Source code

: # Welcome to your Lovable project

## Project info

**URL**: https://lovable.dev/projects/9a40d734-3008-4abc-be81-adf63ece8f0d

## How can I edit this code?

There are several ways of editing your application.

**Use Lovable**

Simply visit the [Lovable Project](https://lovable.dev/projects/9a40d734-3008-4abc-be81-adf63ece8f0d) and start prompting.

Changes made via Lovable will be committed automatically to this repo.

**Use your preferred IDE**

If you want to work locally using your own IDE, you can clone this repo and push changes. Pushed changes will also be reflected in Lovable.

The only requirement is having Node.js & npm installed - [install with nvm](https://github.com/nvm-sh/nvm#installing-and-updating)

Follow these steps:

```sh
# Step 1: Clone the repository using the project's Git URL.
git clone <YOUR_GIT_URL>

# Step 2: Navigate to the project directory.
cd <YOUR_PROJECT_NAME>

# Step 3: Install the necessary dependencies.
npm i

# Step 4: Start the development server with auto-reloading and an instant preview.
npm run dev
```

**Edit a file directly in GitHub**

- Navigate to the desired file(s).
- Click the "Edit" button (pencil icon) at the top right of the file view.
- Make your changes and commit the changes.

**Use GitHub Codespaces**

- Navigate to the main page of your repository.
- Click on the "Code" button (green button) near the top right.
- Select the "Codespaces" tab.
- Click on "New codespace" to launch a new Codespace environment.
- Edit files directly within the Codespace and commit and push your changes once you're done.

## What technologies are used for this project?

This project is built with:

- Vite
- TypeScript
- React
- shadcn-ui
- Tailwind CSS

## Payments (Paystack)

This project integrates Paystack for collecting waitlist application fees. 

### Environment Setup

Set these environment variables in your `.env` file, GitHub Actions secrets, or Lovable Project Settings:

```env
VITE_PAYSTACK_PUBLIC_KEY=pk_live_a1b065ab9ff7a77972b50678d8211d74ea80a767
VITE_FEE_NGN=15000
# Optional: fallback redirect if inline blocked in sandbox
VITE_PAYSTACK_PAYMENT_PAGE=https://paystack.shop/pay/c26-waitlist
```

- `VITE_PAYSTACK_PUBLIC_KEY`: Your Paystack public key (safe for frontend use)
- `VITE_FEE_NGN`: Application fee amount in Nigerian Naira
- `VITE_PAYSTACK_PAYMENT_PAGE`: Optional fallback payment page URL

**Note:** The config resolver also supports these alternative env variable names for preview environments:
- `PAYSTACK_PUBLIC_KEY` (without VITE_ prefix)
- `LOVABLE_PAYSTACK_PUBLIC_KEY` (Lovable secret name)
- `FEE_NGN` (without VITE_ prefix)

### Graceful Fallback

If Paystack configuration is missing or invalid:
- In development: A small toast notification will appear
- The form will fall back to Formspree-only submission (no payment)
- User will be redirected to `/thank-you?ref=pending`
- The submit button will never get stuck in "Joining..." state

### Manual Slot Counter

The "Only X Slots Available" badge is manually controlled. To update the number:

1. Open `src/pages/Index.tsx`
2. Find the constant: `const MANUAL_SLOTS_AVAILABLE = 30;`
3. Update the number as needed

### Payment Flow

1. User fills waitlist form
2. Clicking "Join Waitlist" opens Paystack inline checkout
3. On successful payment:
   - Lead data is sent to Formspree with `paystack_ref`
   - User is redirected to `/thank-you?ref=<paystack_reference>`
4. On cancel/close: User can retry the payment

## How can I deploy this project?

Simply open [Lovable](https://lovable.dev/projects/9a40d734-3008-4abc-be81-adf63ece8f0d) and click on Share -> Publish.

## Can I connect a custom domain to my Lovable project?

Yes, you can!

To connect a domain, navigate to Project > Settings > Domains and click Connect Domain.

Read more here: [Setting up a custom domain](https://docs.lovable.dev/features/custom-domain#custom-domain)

·····

**Task:** Every record above has to appear again, word for word.

**Response to this task:**
Source code

: # Welcome to your Lovable project

## Project info

**URL**: https://lovable.dev/projects/9a40d734-3008-4abc-be81-adf63ece8f0d

## How can I edit this code?

There are several ways of editing your application.

**Use Lovable**

Simply visit the [Lovable Project](https://lovable.dev/projects/9a40d734-3008-4abc-be81-adf63ece8f0d) and start prompting.

Changes made via Lovable will be committed automatically to this repo.

**Use your preferred IDE**

If you want to work locally using your own IDE, you can clone this repo and push changes. Pushed changes will also be reflected in Lovable.

The only requirement is having Node.js & npm installed - [install with nvm](https://github.com/nvm-sh/nvm#installing-and-updating)

Follow these steps:

```sh
# Step 1: Clone the repository using the project's Git URL.
git clone <YOUR_GIT_URL>

# Step 2: Navigate to the project directory.
cd <YOUR_PROJECT_NAME>

# Step 3: Install the necessary dependencies.
npm i

# Step 4: Start the development server with auto-reloading and an instant preview.
npm run dev
```

**Edit a file directly in GitHub**

- Navigate to the desired file(s).
- Click the "Edit" button (pencil icon) at the top right of the file view.
- Make your changes and commit the changes.

**Use GitHub Codespaces**

- Navigate to the main page of your repository.
- Click on the "Code" button (green button) near the top right.
- Select the "Codespaces" tab.
- Click on "New codespace" to launch a new Codespace environment.
- Edit files directly within the Codespace and commit and push your changes once you're done.

## What technologies are used for this project?

This project is built with:

- Vite
- TypeScript
- React
- shadcn-ui
- Tailwind CSS

## Payments (Paystack)

This project integrates Paystack for collecting waitlist application fees. 

### Environment Setup

Set these environment variables in your `.env` file, GitHub Actions secrets, or Lovable Project Settings:

```env
VITE_PAYSTACK_PUBLIC_KEY=pk_live_a1b065ab9ff7a77972b50678d8211d74ea80a767
VITE_FEE_NGN=15000
# Optional: fallback redirect if inline blocked in sandbox
VITE_PAYSTACK_PAYMENT_PAGE=https://paystack.shop/pay/c26-waitlist
```

- `VITE_PAYSTACK_PUBLIC_KEY`: Your Paystack public key (safe for frontend use)
- `VITE_FEE_NGN`: Application fee amount in Nigerian Naira
- `VITE_PAYSTACK_PAYMENT_PAGE`: Optional fallback payment page URL

**Note:** The config resolver also supports these alternative env variable names for preview environments:
- `PAYSTACK_PUBLIC_KEY` (without VITE_ prefix)
- `LOVABLE_PAYSTACK_PUBLIC_KEY` (Lovable secret name)
- `FEE_NGN` (without VITE_ prefix)

### Graceful Fallback

If Paystack configuration is missing or invalid:
- In development: A small toast notification will appear
- The form will fall back to Formspree-only submission (no payment)
- User will be redirected to `/thank-you?ref=pending`
- The submit button will never get stuck in "Joining..." state

### Manual Slot Counter

The "Only X Slots Available" badge is manually controlled. To update the number:

1. Open `src/pages/Index.tsx`
2. Find the constant: `const MANUAL_SLOTS_AVAILABLE = 30;`
3. Update the number as needed

### Payment Flow

1. User fills waitlist form
2. Clicking "Join Waitlist" opens Paystack inline checkout
3. On successful payment:
   - Lead data is sent to Formspree with `paystack_ref`
   - User is redirected to `/thank-you?ref=<paystack_reference>`
4. On cancel/close: User can retry the payment

## How can I deploy this project?

Simply open [Lovable](https://lovable.dev/projects/9a40d734-3008-4abc-be81-adf63ece8f0d) and click on Share -> Publish.

## Can I connect a custom domain to my Lovable project?

Yes, you can!

To connect a domain, navigate to Project > Settings > Domains and click Connect Domain.

Read more here: [Setting up a custom domain](https://docs.lovable.dev/features/custom-domain#custom-domain)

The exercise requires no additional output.